Aber es ist ein wahres Vergnügen Nicole Kidman zuzusehen. Wie so oft. Die brachiale Entschlossenheit von Nancy ist stets mit partieller Unsicherheit durchzogen, was Kidman mit präziser Körperspannung und pointiertem Minenspiel transportiert. Bei Nancy Vandergroot sind die Grenzen von Scharfsinn, Unverkunft und Wahnsinn immer wieder fließend, so wie die Linie zwischen Leidenschaft und Schamgefühl. Nicole Kidman kann das, ihre Mitspieler allerdings nicht. Das Matthew Macfadyen oder Gael García Bernal in ihren Figuren so uninteressant und zweidimensional bleiben, liegt aber an der Inszenierung selbst. Hier verlässt sich die Regisseurin viel lieber auf die Standards von Charakterzeichnungen, anstatt mit den Möglichkeiten zu spielen.
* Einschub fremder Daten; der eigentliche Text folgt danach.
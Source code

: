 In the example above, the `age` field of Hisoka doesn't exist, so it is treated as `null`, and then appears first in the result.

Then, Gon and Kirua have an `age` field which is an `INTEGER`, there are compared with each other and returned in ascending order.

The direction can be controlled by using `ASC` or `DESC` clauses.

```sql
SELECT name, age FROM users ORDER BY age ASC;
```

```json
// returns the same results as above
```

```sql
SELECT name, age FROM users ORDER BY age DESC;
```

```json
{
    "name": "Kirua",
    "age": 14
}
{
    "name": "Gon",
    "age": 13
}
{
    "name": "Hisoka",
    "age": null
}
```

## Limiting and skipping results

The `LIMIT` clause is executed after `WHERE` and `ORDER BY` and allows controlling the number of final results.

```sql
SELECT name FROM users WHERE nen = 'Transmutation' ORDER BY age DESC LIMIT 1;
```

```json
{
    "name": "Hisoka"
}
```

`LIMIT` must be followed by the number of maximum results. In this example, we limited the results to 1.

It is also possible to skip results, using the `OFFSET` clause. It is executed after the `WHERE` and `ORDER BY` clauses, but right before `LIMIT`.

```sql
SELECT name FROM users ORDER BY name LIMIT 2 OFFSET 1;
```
Holland, Michigan, ist nicht Paris, Texas, denn Holland ist eine reale Kleinstadt mit den ganz realen Eigenarten. Bereits hier beißt sich das Konzept des Films selbst in den Schwanz. DIE FRAUEN VON STEPFORD und DON’T WORRY, DARLING haben doch vorgemacht, dass so eine Prämisse nur als bitterböse Satire funktionieren kann. HOLLAND fehlt das Bitterböse als auch die Satire – was schade ist. Doch das letztendliche Scheitern des Films liegt am Unvermögen eine konsequente Linie zu finden.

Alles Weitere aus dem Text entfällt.